O'Shields Scholarship Honors a True Guiding Light

Lakecia Gunter and Joy O'Shields

When Lakecia Gunter ’95 got an opportunity to intern at Hewlett Packard in Oregon the summer between her sophomore and junior years at USF, she hesitated.

“I’m not going. Oregon is too far,” she said to Dr. Joy O’Shields, or “Dr. O” as she was known to her students as director of the College of Engineering’s Minority Engineering Program.

“Yes, you are,” O’Shields replied.

“I’m not.”

“Oh, yes, you are going.”

“Doc, I’m not going to Oregon. I don’t know anyone in Oregon. I’m not,” said Gunter, who came to USF from her nearby hometown of Haines City, Florida.

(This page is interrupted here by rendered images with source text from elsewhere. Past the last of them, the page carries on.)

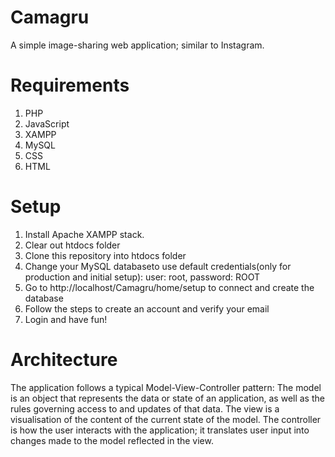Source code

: <h1>Camagru</h1>
A simple image-sharing web application; similar to Instagram.

<h1>Requirements</h1>
 <ol>
  <li>PHP</li>
  <li>JavaScript</li>
  <li>XAMPP</li>
  <li>MySQL</li>
  <li>CSS</li>
  <li>HTML</li>
</ol>
  <h1>Setup</h1>
 <ol>
   <li>Install Apache XAMPP stack.</li>
   <li>Clear out htdocs folder</li>
   <li>Clone this repository into htdocs folder</li>
   <li>Change your MySQL databaseto use default credentials(only for production and initial setup): user: root, password: ROOT</li>
   <li>Go to http://localhost/Camagru/home/setup to connect and create the database</li>
   <li>Follow the steps to create an account and verify your email</li>
   <li>Login and have fun!</li>
 </ol>
 <h1>Architecture</h1>
 The application follows a typical Model-View-Controller pattern: The model is an object that represents the data or state of an application, as well as the rules governing access to and updates of that data. The view is a visualisation of the content of the current state of the model. The controller is how the user interacts with the application; it translates user input into changes made to the model reflected in the view.



 
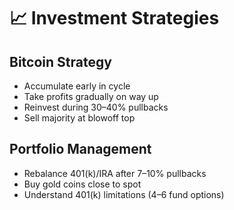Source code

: # 📈 Investment Strategies

## Bitcoin Strategy
- Accumulate early in cycle
- Take profits gradually on way up
- Reinvest during 30–40% pullbacks
- Sell majority at blowoff top

## Portfolio Management
- Rebalance 401(k)/IRA after 7–10% pullbacks
- Buy gold coins close to spot
- Understand 401(k) limitations (4–6 fund options)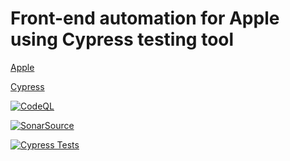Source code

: # Front-end automation for Apple using Cypress testing tool

[Apple](https://www.apple.com/)

[Cypress](https://www.cypress.io/)


[![CodeQL](https://github.com/mohamedmoheyeldin/Apple_Cypress/actions/workflows/codeql.yml/badge.svg)](https://github.com/mohamedmoheyeldin/Apple_Cypress/actions/workflows/codeql.yml)




[![SonarSource](https://github.com/mohamedmoheyeldin/Apple_Cypress/actions/workflows/sonarcloud.yml/badge.svg)](https://github.com/mohamedmoheyeldin/Apple_Cypress/actions/workflows/sonarcloud.yml)




[![Cypress Tests](https://github.com/mohamedmoheyeldin/tesla_cypress/actions/workflows/cypress.yml/badge.svg)](https://github.com/mohamedmoheyeldin/tesla_cypress/actions/workflows/cypress.yml)
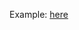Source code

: 
Example: [here](https://javakys.wordpress.com/2021/05/04/how-to-use-uart-dma-rx-on-stm32f103-mcu/)
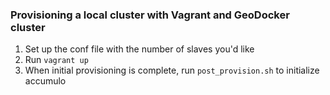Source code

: ### Provisioning a local cluster with Vagrant and GeoDocker cluster

1. Set up the conf file with the number of slaves you'd like
2. Run `vagrant up`
3. When initial provisioning is complete, run `post_provision.sh` to
   initialize accumulo
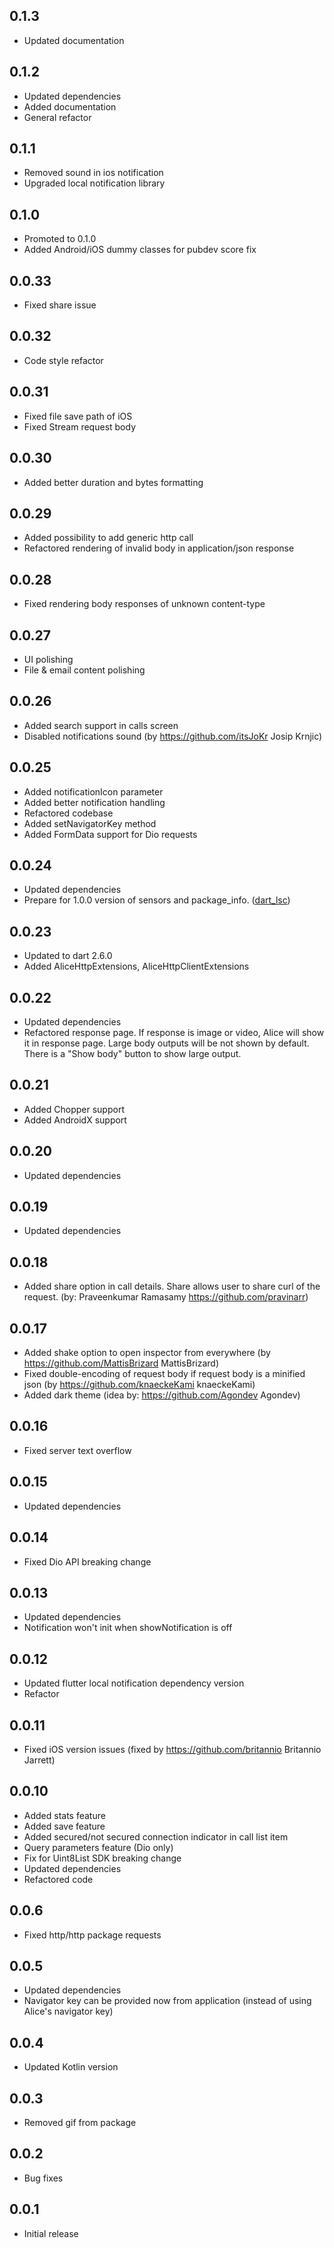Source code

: ## 0.1.3
* Updated documentation

## 0.1.2
* Updated dependencies
* Added documentation
* General refactor

## 0.1.1
* Removed sound in ios notification
* Upgraded local notification library

## 0.1.0
* Promoted to 0.1.0
* Added Android/iOS dummy classes for pubdev score fix

## 0.0.33
* Fixed share issue

## 0.0.32
* Code style refactor

## 0.0.31
* Fixed file save path of iOS
* Fixed Stream request body

## 0.0.30
* Added better duration and bytes formatting

## 0.0.29
* Added possibility to add generic http call
* Refactored rendering of invalid body in application/json response

## 0.0.28
* Fixed rendering body responses of unknown content-type

## 0.0.27
* UI polishing
* File & email content polishing

## 0.0.26
* Added search support in calls screen
* Disabled notifications sound (by https://github.com/itsJoKr Josip Krnjic)

## 0.0.25
* Added notificationIcon parameter
* Added better notification handling
* Refactored codebase
* Added setNavigatorKey method
* Added FormData support for Dio requests

## 0.0.24
* Updated dependencies
* Prepare for 1.0.0 version of sensors and package_info. ([dart_lsc](https://github.com/amirh/dart_lsc))

## 0.0.23
* Updated to dart 2.6.0
* Added AliceHttpExtensions, AliceHttpClientExtensions

## 0.0.22
* Updated dependencies
* Refactored response page. If response is image or video, Alice will show it in response page. Large
body outputs will be not shown by default. There is a "Show body" button to show large output.

## 0.0.21
* Added Chopper support
* Added AndroidX support

## 0.0.20
* Updated dependencies

## 0.0.19
* Updated dependencies

## 0.0.18
* Added share option in call details. Share allows user to share curl of the request. (by: Praveenkumar Ramasamy https://github.com/pravinarr)

## 0.0.17
* Added shake option to open inspector from everywhere (by https://github.com/MattisBrizard MattisBrizard)
* Fixed double-encoding of request body if request body is a minified json (by https://github.com/knaeckeKami knaeckeKami)
* Added dark theme (idea by: https://github.com/Agondev Agondev)

## 0.0.16
* Fixed server text overflow

## 0.0.15
* Updated dependencies

## 0.0.14
* Fixed Dio API breaking change

## 0.0.13
* Updated dependencies
* Notification won't init when showNotification is off

## 0.0.12
* Updated flutter local notification dependency version
* Refactor

## 0.0.11
* Fixed iOS version issues (fixed by https://github.com/britannio Britannio Jarrett)

## 0.0.10
* Added stats feature
* Added save feature
* Added secured/not secured connection indicator in call list item
* Query parameters feature (Dio only)
* Fix for Uint8List SDK breaking change
* Updated dependencies
* Refactored code

## 0.0.6
* Fixed http/http package requests

## 0.0.5
* Updated dependencies
* Navigator key can be provided now from application (instead of using Alice's navigator key)

## 0.0.4
* Updated Kotlin version

## 0.0.3
* Removed gif from package

## 0.0.2
* Bug fixes

## 0.0.1

* Initial release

“It’s HP, and you’re going. You’re going to be fine. I’m going to check on you.”

With O’Shields’ encouragement, Gunter went. She spent the next three summers interning at HP and made connections that helped her not only get into Georgia Tech for graduate school but earn a GEM Fellowship as well.

“She was the person who helped me see beyond myself and what I thought I was capable of, to see myself — even as a freshman, sophomore — as a global engineering leader,” said Gunter.

Gunter called O’Shields’ network of connections in academia and industry “a superpower.”

“She created relationships with the companies in the Tampa Bay area to ensure there was a pipeline created for us as engineering students to have opportunities,” she said.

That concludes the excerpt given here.